Homestead Mayor Steve Shiver contends that the Ocean Reef crowd is elitist and only lives in South Florida during the winter months. "They are snowbirds," he asserts, "and they are insensitive to the needs of this community." Shiver also notes that some Ocean Reef residents don't want their money used to fight the airport and have sued to stop the community association from collecting more money. "There is a major rift in paradise," he quips. "They don't even agree."

Regarding his financial arrangement with Ocean Reef, Farago is unapologetic. The compensation is fair and necessary, he says. In order to devote his attention to the project full-time, he was forced to take a leave of absence from his job as a financial analyst. And while he has always believed the proposed airport represents a serious threat to the environment, he also acknowledges there is a not-in-my-back-yard element (NIMBY) at work among some Ocean Reef residents. Obviously they don't want jet planes flying over their expensive homes, ruining their tranquility. "Yeah, it's a NIMBY issue," Farago admits, "but the people who are there, in the dealings I've had with them, I feel very comfortable that they understand the big picture. They understand that the money they are giving is not only going to help preserve their quality of life, but it is also going to protect the national parks."

"The reason people move here," says resident Rich Miller, "is because they want to be close to nature and the parks. This is why we all came here to begin with."

Typically, Farago relates, environmentalists are hopelessly outspent in these sorts of fights. HABDI, through its own shell committee called the Equal Justice Coalition, spent approximately $960,000 between July 1, 1999, and June 30, 2000, on the high-powered Washington lobbying firm of Verner Liipfert Bernhard McPherson and Hand, whose partners include former U.S. senators Bob Dole and George Mitchell. In addition to their own lobbyists, HABDI can count on Miami-Dade County to spend taxpayer money on its own lobbyists to press its case in Washington.

The money from Ocean Reef is intended to balance the scales. "I wouldn't say we've leveled the playing field," says Ritz. "What we are able to do is give the environmentalists a reasonable chance."


On October 5 a funny thing happened to county Commissioner Javier Souto on his way to that day's commission meeting: He got stuck in traffic. South Florida was still reeling from the no-name storm that had drenched the area two days earlier, and Souto was unable to easily navigate his car through the flooded roads. He ended up being more than two hours late to the meeting. By the time he made it to county hall, he was incensed.

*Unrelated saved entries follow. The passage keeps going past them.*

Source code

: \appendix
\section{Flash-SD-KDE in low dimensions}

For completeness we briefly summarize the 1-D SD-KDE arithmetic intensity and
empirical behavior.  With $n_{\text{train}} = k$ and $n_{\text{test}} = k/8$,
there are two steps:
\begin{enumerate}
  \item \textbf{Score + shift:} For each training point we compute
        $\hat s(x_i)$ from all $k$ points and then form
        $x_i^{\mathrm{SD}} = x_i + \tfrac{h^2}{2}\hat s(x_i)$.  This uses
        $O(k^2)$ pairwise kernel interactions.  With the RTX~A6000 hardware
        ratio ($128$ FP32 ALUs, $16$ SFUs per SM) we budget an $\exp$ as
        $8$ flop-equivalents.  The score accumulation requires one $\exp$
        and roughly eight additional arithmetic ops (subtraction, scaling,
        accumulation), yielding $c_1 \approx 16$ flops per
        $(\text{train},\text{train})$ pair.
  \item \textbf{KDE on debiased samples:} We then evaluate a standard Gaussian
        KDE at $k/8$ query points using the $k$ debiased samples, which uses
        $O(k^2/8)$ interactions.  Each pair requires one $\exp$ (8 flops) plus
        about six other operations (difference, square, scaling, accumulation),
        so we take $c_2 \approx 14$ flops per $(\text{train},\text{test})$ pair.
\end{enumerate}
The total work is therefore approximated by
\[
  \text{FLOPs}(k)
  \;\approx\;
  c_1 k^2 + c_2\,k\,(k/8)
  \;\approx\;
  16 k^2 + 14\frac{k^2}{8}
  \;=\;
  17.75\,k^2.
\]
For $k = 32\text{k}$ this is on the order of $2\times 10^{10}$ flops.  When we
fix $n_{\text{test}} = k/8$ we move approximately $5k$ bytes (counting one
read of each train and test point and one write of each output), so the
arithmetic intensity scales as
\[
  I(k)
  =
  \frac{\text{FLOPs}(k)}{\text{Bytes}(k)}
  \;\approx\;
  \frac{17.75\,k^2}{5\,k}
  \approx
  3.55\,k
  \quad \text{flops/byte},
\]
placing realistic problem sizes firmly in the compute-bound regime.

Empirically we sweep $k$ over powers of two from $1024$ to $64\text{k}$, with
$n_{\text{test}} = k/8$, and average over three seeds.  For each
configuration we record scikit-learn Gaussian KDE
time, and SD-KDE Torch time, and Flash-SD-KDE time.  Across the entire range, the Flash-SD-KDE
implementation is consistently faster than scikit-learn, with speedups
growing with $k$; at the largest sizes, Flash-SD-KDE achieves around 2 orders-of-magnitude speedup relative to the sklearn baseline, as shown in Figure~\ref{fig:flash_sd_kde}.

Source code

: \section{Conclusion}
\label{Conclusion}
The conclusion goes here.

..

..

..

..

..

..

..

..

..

Soon after Souto arrived, the commission took up a controversial proposal to extend the urban development boundary line, which is designed to prevent developers from pushing farther and farther west toward the Everglades. A proposed 1400-home housing development known as Lakes of the North was being planned west of Miami Lakes. The developer wanted to build 1400 homes on 413 acres of land between Interstate 75 and the Florida Turnpike. One of the chief beneficiaries of the project would have been the Graham Companies, which owned most of the land. The Graham Companies is owned by the family of Sen. Bob Graham.

Coming into the meeting, the attorneys for the developer appeared cocksure they would win. Tropical Audubon's Don Chinquina recalls spotting Bill Graham -- the senator's nephew and president of the Graham Companies -- in the front row, brimming with confidence. They needed seven votes to break the boundary line and allow the development to proceed. Commissioners Dorrin Rolle, Miriam Alonso, Bruno Barreiro, Natacha Seijas, Pedro Reboredo, and Jimmy Morales were all onboard with the plan. The developers needed one more, and they felt certain they had their seventh vote in Souto.

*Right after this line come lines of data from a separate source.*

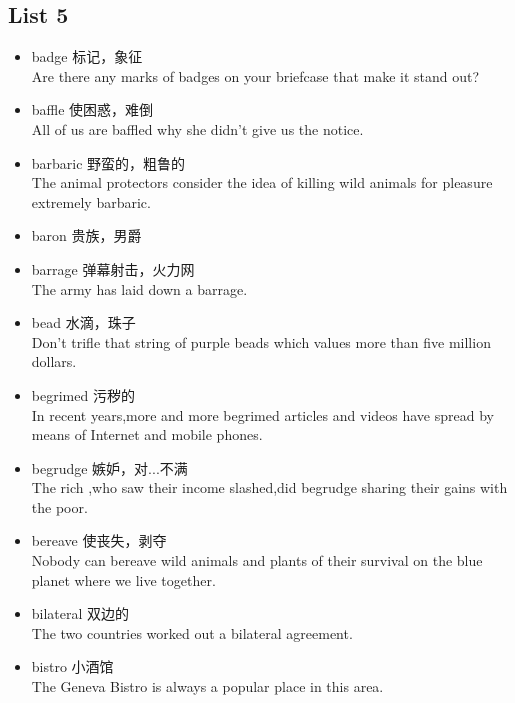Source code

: \documentclass[a4paper,10pt]{article}
\begin{document}
\begin{CJK*}{UTF8}{gkai}
\newpage
\section{List 5}
\begin{itemize}
\item badge 标记，象征 \\
\hspace{1cm}Are there any marks of badges on your briefcase that make it stand out?
\item baffle 使困惑，难倒\\
\hspace{1cm}All of us are baffled why she didn't give us the notice.
\item barbaric 野蛮的，粗鲁的\\
\hspace{1cm}The animal protectors consider the idea of killing wild animals for pleasure extremely barbaric.
\item baron 贵族，男爵\\
\hspace{1cm}
\item barrage 弹幕射击，火力网\\
\hspace{1cm}The army has laid down a barrage.
\item bead 水滴，珠子\\
\hspace{1cm}Don't trifle that string of purple beads which values more than five million dollars.
\item begrimed 污秽的\\
\hspace{1cm}In recent years,more and more begrimed articles and videos have spread by means of Internet and mobile phones.
\item begrudge 嫉妒，对...不满\\
\hspace{1cm}The rich ,who saw their income slashed,did begrudge sharing their gains with the poor.
\item bereave 使丧失，剥夺\\
\hspace{1cm}Nobody can bereave wild animals and plants of their survival on the blue planet where we live together.
\item bilateral 双边的\\
\hspace{1cm}The two countries worked out a bilateral agreement.
\item bistro 小酒馆\\
\hspace{1cm}The Geneva Bistro is always a popular place in this area.
\end{itemize}


\end{CJK*}
\end{document}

But then Souto began recounting his harrowing drive earlier that day. He questioned whether the county should expand the development boundary when it was having so much difficulty maintaining the infrastructure of existing neighborhoods. It was as if, through the divine intervention of a severe rainstorm, Souto now understood the concerns of the environmental community. Chinquina recalls with a chuckle: "When Souto started off, I was sitting behind Bill Graham, and the look on his face -- it was as if he couldn't believe what he was hearing."

Once Souto made his feelings known, the developer withdrew his request.

For environmentalists the episode was revealing in a couple of ways. First it demonstrated that miracles are possible. But it also highlighted the darker side of the Graham family business.

In 1962 the Grahams began converting their land holdings -- five and a half square miles of cattle pasture -- into the planned community of Miami Lakes. Many family members, including Sen. Bob Graham, continue to live there. Meticulously maintained and highly regulated (one Democratic insider calls it "Grahamville," a reference to the family's tight control over civic affairs), the community's mixed-use design and hometown feel has won high praise from urban planners.

It has also proved to be enormously lucrative for the Grahams. Family-owned land valued at $50 per acre in 1948 now sells for more than $350,000 per acre. Because the Graham Companies is privately held, detailed financial information is not available to the public, though some analysts estimate the company's annual revenue to be well in excess of $75 million. According to his most recent financial disclosure forms, Sen. Bob Graham describes his private holdings, most of which stem from the Graham Companies, as having a value of between $1.9 million and $6.8 million. (Senate rules do not require him to be more specific.)